House Republicans are bracing for war over the debt ceiling – and the Obama administration claims their strategy would throw the government into a perilous default.
But all three of the biggest credit agencies – Standard & Poor’s, Moody’s and Fitch Ratings – suggest otherwise.
In the GOP bill expected to pass the House on Thursday, Social Security and interest payments would be prioritized, if the government exhausts its $16 trillion-plus borrowing authority over the next several months.
Should the current debt ceiling stalemate continue, President Obama might be forced into emergency spending cuts that are capable of devastating the economy. But as long as interest and principal payments are untouched, a default would not be triggered.
“The only payments that ultimately matter to us are on the marketable debt,” said Nikola Swann, S&P’s primary analyst on U.S. sovereign debt ratings.
Moody’s said in a February note that “the government has the ability to continue to meet its debt obligations” even if federal officials are forced to suddenly reduce expenditures.
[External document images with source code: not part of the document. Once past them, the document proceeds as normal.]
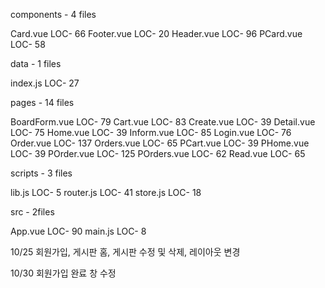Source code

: components - 4 files

Card.vue LOC- 66 Footer.vue LOC- 20 Header.vue LOC- 96 PCard.vue LOC- 58

data - 1 files

index.js LOC- 27

pages - 14 files

BoardForm.vue LOC- 79 Cart.vue LOC- 83 Create.vue LOC- 39 Detail.vue LOC- 75 Home.vue LOC- 39 Inform.vue LOC- 85 Login.vue LOC- 76 Order.vue LOC- 137 Orders.vue LOC- 65 PCart.vue LOC- 39 PHome.vue LOC- 39 POrder.vue LOC- 125 POrders.vue LOC- 62 Read.vue LOC- 65

scripts - 3 files

lib.js LOC- 5 router.js LOC- 41 store.js LOC- 18

src - 2files

App.vue LOC- 90 main.js LOC- 8



10/25 회원가입, 게시판 홈, 게시판 수정 및 삭제, 레이아웃 변경

10/30 회원가입 완료 창 수정
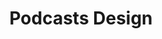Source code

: ---
layout: apprendre-podcasts_index
title: Podcasts Design
tags: podcasts-design
permalink: /apprendre/podcasts/design/
intro: Une collection d'interviews des personnes qui conçoivent vos applications préférées.
bgimgheader: false
text-twtr: En train d'explorer la collection de podcasts Design du @MagDuWebdesign
current_nav: all
---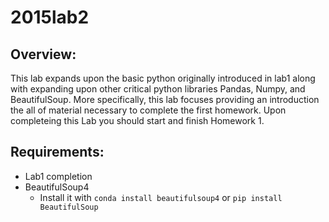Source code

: # 2015lab2

## Overview:
This lab expands upon the basic python originally introduced in lab1 along with expanding upon other critical python libraries Pandas, Numpy, and BeautifulSoup. More specifically, this lab focuses providing an introduction the all of material necessary to complete the first homework. Upon completeing this Lab you should start and finish Homework 1.

## Requirements:

* Lab1 completion
* BeautifulSoup4
  * Install it with `conda install beautifulsoup4` or `pip install BeautifulSoup`
  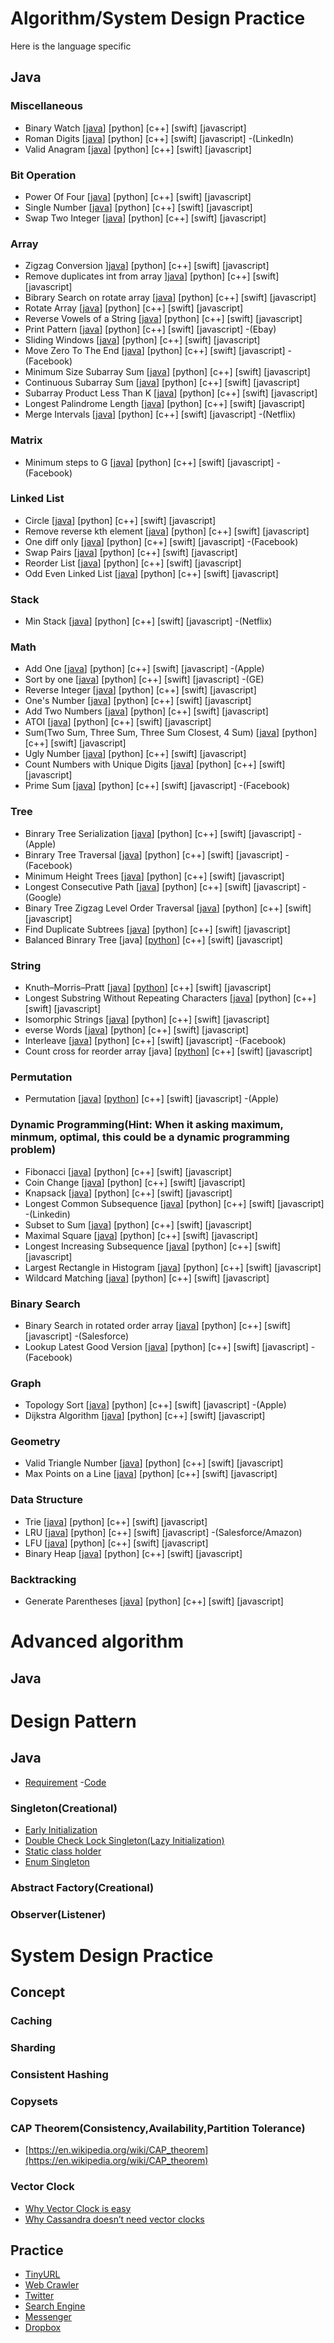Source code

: # Algorithm/System Design Practice

Here is the language specific 
## Java

### Miscellaneous
- Binary Watch [[java](java/src/main/java/com/haibo/yan/algorithm/easy/BinaryWatch.java)] [python] [c++] [swift] [javascript]
- Roman Digits [[java](java/src/main/java/com/haibo/yan/algorithm/Roman.java)] [python] [c++] [swift] [javascript] -(LinkedIn)
- Valid Anagram [[java](java/src/main/java/com/haibo/yan/algorithm/ValidAnagram.java)]  [python] [c++] [swift] [javascript]

### Bit Operation
- Power Of Four [[java](java/src/main/java/com/haibo/yan/algorithm/bitop/PowerOfFour.java)]  [python] [c++] [swift] [javascript]
- Single Number [[java](java/src/main/java/com/haibo/yan/algorithm/bitop/SingleNumber.java)] [python] [c++] [swift] [javascript]
- Swap Two Integer [[java](java/src/main/java/com/haibo/yan/algorithm/bitop/SwapTwoInt.java)] [python] [c++] [swift] [javascript]

### Array
- Zigzag Conversion ][java](java/src/main/java/com/haibo/yan/algorithm/array/Zigzag.java)] [python] [c++] [swift] [javascript]
- Remove duplicates int from array ][java](java/src/main/java/com/haibo/yan/algorithm/easy/RemoveDuplicates.java)] [python] [c++] [swift] [javascript]
- Bibrary Search on rotate array [[java](java/src/main/java/com/haibo/yan/algorithm/binarysearch/rotate/Solution.java)] [python] [c++] [swift] [javascript]
- Rotate Array [[java](java/src/main/java/com/haibo/yan/algorithm/array/RotateArray.java)] [python] [c++] [swift] [javascript]
- Reverse Vowels of a String [[java](java/src/main/java/com/haibo/yan/algorithm/array/ReverseVowels.java)] [python] [c++] [swift] [javascript]
- Print Pattern [[java](java/src/main/java/com/haibo/yan/algorithm/array/PrintPattern.java)] [python] [c++] [swift] [javascript] -(Ebay)
- Sliding Windows [[java](java/src/main/java/com/haibo/yan/algorithm/array/SlidingWindow.java)] [python] [c++] [swift] [javascript]
- Move Zero To The End [[java](java/src/main/java/com/haibo/yan/algorithm/array/MoveZeroes.java)] [python] [c++] [swift] [javascript] -(Facebook)
- Minimum Size Subarray Sum [[java](java/src/main/java/com/haibo/yan/algorithm/array/MinSubArrayLen.java)] [python] [c++] [swift] [javascript]
- Continuous Subarray Sum [[java](java/src/main/java/com/haibo/yan/algorithm/array/ContinuousSubarraySum.java)] [python] [c++] [swift] [javascript]
- Subarray Product Less Than K [[java](java/src/main/java/com/haibo/yan/algorithm/array/NumSubarrayProductLessThanK.java)]  [python] [c++] [swift] [javascript]
- Longest Palindrome Length [[java](java/src/main/java/com/haibo/yan/algorithm/array/LongestPalindrome.java)] [python] [c++] [swift] [javascript]
- Merge Intervals [[java](java/src/main/java/com/haibo/yan/algorithm/array/MergeIntervals.java)] [python] [c++] [swift] [javascript] -(Netflix)

### Matrix
- Minimum steps to G [[java](java/src/main/java/com/haibo/yan/algorithm/matrix/ClosestG.java)] [python] [c++] [swift] [javascript] -(Facebook)

### Linked List
- Circle [[java](java/src/main/java/com/haibo/yan/algorithm/linkedlist/Circle.java)] [python] [c++] [swift] [javascript]
- Remove reverse kth element [[java](java/src/main/java/com/haibo/yan/algorithm/linkedlist/RemoveK.java)] [python] [c++] [swift] [javascript]
- One diff only [[java](java/src/main/java/com/haibo/yan/algorithm/linkedlist/OneDiff.java)] [python] [c++] [swift] [javascript] -(Facebook)
- Swap Pairs [[java](java/src/main/java/com/haibo/yan/algorithm/linkedlist/SwapPairs.java)] [python] [c++] [swift] [javascript]
- Reorder List [[java](java/src/test/java/com/haibo/yan/algorithm/linkedlist/TestReorder.java)] [python] [c++] [swift] [javascript]
- Odd Even Linked List [[java](java/src/test/java/com/haibo/yan/algorithm/linkedlist/OddEvenLinkedList.java)] [python] [c++] [swift] [javascript]

### Stack
- Min Stack [[java](java/src/main/java/com/haibo/yan/algorithm/stack/MinStack.java)] [python] [c++] [swift] [javascript] -(Netflix)

### Math
- Add One [[java](java/src/main/java/com/haibo/yan/algorithm/math/AddOne.java)] [python] [c++] [swift] [javascript] -(Apple)
- Sort by one [[java](java/src/main/java/com/haibo/yan/algorithm/math/SortByOne.java)] [python] [c++] [swift] [javascript] -(GE)
- Reverse Integer [[java](java/src/main/java/com/haibo/yan/algorithm/math/ReverseInteger.java)] [python] [c++] [swift] [javascript]
- One's Number [[java](java/src/main/java/com/haibo/yan/algorithm/math/OneNumbers.java)] [python] [c++] [swift] [javascript]
- Add Two Numbers [[java](java/src/main/java/com/haibo/yan/algorithm/math/AddTwoNumbers.java)] [python] [c++] [swift] [javascript]
- ATOI [[java](java/src/main/java/com/haibo/yan/algorithm/math/ATOI.java)] [python] [c++] [swift] [javascript]
- Sum(Two Sum, Three Sum, Three Sum Closest, 4 Sum) [[java](java/src/main/java/com/haibo/yan/algorithm/math/Sum.java)] [python] [c++] [swift] [javascript]
- Ugly Number [[java](java/src/main/java/com/haibo/yan/algorithm/math/UglyNumber.java)] [python] [c++] [swift] [javascript]
- Count Numbers with Unique Digits [[java](java/src/main/java/com/haibo/yan/algorithm/math/CountNumbersWithUniqueDigits.java)] [python] [c++] [swift] [javascript]
- Prime Sum [[java](java/src/main/java/com/haibo/yan/algorithm/math/Primesum.java)] [python] [c++] [swift] [javascript] -(Facebook)

### Tree
- Binrary Tree Serialization [[java](java/src/main/java/com/haibo/yan/algorithm/tree/BinaryTreeNode.java)] [python] [c++] [swift] [javascript] -(Apple)
- Binrary Tree Traversal [[java](java/src/main/java/com/haibo/yan/algorithm/tree/Traversal.java)] [python] [c++] [swift] [javascript] -(Facebook)
- Minimum Height Trees [[java](java/src/main/java/com/haibo/yan/algorithm/tree/MinimumHeightTrees.java)] [python] [c++] [swift] [javascript]
- Longest Consecutive Path [[java](java/src/main/java/com/haibo/yan/algorithm/tree/LongestConsecutivePath.java)] [python] [c++] [swift] [javascript] -(Google)
- Binary Tree Zigzag Level Order Traversal [[java](java/src/main/java/com/haibo/yan/algorithm/tree/ZigzagLevelOrder.java)] [python] [c++] [swift] [javascript]
- Find Duplicate Subtrees [[java](java/src/main/java/com/haibo/yan/algorithm/tree/FindDuplicateSubtrees.java)] [python] [c++] [swift] [javascript]
- Balanced Binrary Tree [java] [[python](python/balanced_binary_tree.py)] [c++] [swift] [javascript]

### String
- Knuth–Morris–Pratt [[java](java/src/main/java/com/haibo/yan/algorithm/string/KMP.java)] [[python](python/kmp.py)] [c++] [swift] [javascript]
- Longest Substring Without Repeating Characters [[java](java/src/main/java/com/haibo/yan/algorithm/string/NoRepeatingLongestSubstring.java)] [python] [c++] [swift] [javascript]
- Isomorphic Strings [[java](java/src/main/java/com/haibo/yan/algorithm/string/Isomorphic.java)] [python] [c++] [swift] [javascript]
- everse Words [[java](java/src/main/java/com/haibo/yan/algorithm/string/ReverseWords.java)] [python] [c++] [swift] [javascript]
- Interleave [[java](java/src/main/java/com/haibo/yan/algorithm/string/Interleave.java)] [python] [c++] [swift] [javascript] -(Facebook)
- Count cross for reorder array  [java] [[python](python/cross_count.py)] [c++] [swift] [javascript] 

### Permutation
- Permutation [[java](java/src/main/java/com/haibo/yan/algorithm/permutation/Permutation.java)] [[python](python/permutation.py)] [c++] [swift] [javascript]  -(Apple)

### Dynamic Programming(Hint: When it asking maximum, minmum, optimal, this could be a dynamic programming problem)
- Fibonacci [[java](java/src/main/java/com/haibo/yan/algorithm/dp/Fibonacci.java)] [python] [c++] [swift] [javascript] 
- Coin Change [[java](java/src/main/java/com/haibo/yan/algorithm/dp/CoinChange.java)] [python] [c++] [swift] [javascript] 
- Knapsack [[java](java/src/main/java/com/haibo/yan/algorithm/dp/Knapsack.java)] [python] [c++] [swift] [javascript] 
- Longest Common Subsequence [[java](java/src/main/java/com/haibo/yan/algorithm/dp/LongestCommonSubsequence.java)] [python] [c++] [swift] [javascript]  -(Linkedin)
- Subset to Sum [[java](java/src/main/java/com/haibo/yan/algorithm/dp/SubsetSum.java)] [python] [c++] [swift] [javascript] 
- Maximal Square [[java](java/src/main/java/com/haibo/yan/algorithm/dp/MaximalSquare.java)] [python] [c++] [swift] [javascript] 
- Longest Increasing Subsequence [[java](java/src/main/java/com/haibo/yan/algorithm/dp/LongestIncreasingSubsequence.java)] [python] [c++] [swift] [javascript] 
- Largest Rectangle in Histogram [[java](java/src/main/java/com/haibo/yan/algorithm/dp/LargestRectangleInHistogram.java)] [python] [c++] [swift] [javascript] 
- Wildcard Matching [[java](java/src/main/java/com/haibo/yan/algorithm/dp/WildcardMatching.java)] [python] [c++] [swift] [javascript] 

### Binary Search
- Binary Search in rotated order array [[java](java/src/main/java/com/haibo/yan/algorithm/binarysearch/RotateSearch.java)] [python] [c++] [swift] [javascript]  -(Salesforce)
- Lookup Latest Good Version [[java](java/src/main/java/com/haibo/yan/algorithm/binarysearch/LatestGoodVersion.java)] [python] [c++] [swift] [javascript]  -(Facebook)

### Graph
- Topology Sort [[java](java/src/main/java/com/haibo/yan/algorithm/graph/TopologySort.java)] [python] [c++] [swift] [javascript]  -(Apple)
- Dijkstra Algorithm [[java](java/src/main/java/com/haibo/yan/algorithm/graph/Dijkstra.java)] [python] [c++] [swift] [javascript] 

### Geometry
- Valid Triangle Number [[java](java/src/main/java/com/haibo/yan/algorithm/geometry/ValidTriangleNumber.java)] [python] [c++] [swift] [javascript] 
- Max Points on a Line [[java](java/src/main/java/com/haibo/yan/algorithm/geometry/MaxPointsOnLine.java)] [python] [c++] [swift] [javascript] 

### Data Structure
- Trie [[java](java/src/main/java/com/haibo/yan/algorithm/datastructure/Trie.java)] [python] [c++] [swift] [javascript] 
- LRU [[java](java/src/main/java/com/haibo/yan/algorithm/datastructure/LRU.java)] [python] [c++] [swift] [javascript]  -(Salesforce/Amazon)
- LFU [[java](java/src/main/java/com/haibo/yan/algorithm/datastructure/LFU.java)] [python] [c++] [swift] [javascript] 
- Binary Heap [[java](java/src/main/java/com/haibo/yan/algorithm/datastructure/BinaryHeap.java)] [python] [c++] [swift] [javascript] 

### Backtracking
- Generate Parentheses [[java](java/src/main/java/com/haibo/yan/algorithm/backtracking/GenerateParenthesis.java)] [python] [c++] [swift] [javascript] 

# Advanced algorithm

## Java

# Design Pattern
## Java

- [Requirement](java/src/main/java/com/haibo/yan/design/packagemanager/SystemDependencies.pdf) -[Code](java/src/main/java/com/haibo/yan/design/packagemanager/)

### Singleton(Creational)
- [Early Initialization](java/src/main/java/com/haibo/yan/pattern/Singleton/EarlyIniSingleton.java)
- [Double Check Lock Singleton(Lazy Initialization)](java/src/main/java/com/haibo/yan/pattern/Singleton/DoubleCheckLockSingleton.java)
- [Static class holder](java/src/main/java/com/haibo/yan/pattern/Singleton/StaticHolderSingleton.java)
- [Enum Singleton](java/src/main/java/com/haibo/yan/pattern/Singleton/EnumSingleton.java)

### Abstract Factory(Creational)

### Observer(Listener)

# System Design Practice

## Concept

### Caching
### Sharding
### Consistent Hashing
### Copysets
### CAP Theorem(Consistency,Availability,Partition Tolerance)
- [https://en.wikipedia.org/wiki/CAP_theorem](https://en.wikipedia.org/wiki/CAP_theorem)

### Vector Clock
- [Why Vector Clock is easy](http://basho.com/posts/technical/why-vector-clocks-are-easy/)
- [Why Cassandra doesn’t need vector clocks](https://www.datastax.com/dev/blog/why-cassandra-doesnt-need-vector-clocks)

## Practice

- [TinyURL](/system/tinyurl)
- [Web Crawler](/system/webcrawler)
- [Twitter](/system/twitter)
- [Search Engine](/system/searchengine)
- [Messenger](/system/messenger)
- [Dropbox](/system/dropbox)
“As a result, Moody’s is unlikely to institute a formal review of the government’s rating because of the debt limit question alone, even as the date approaches when spending needs to be prioritized,” the note concluded.
Fitch predicted in January that this kind of scenario would “very likely prompt a downgrade” but not “constitute a default.”
These statements appear to contradict the nightmarish gloom coming from the White House, which defines the default on much broader terms.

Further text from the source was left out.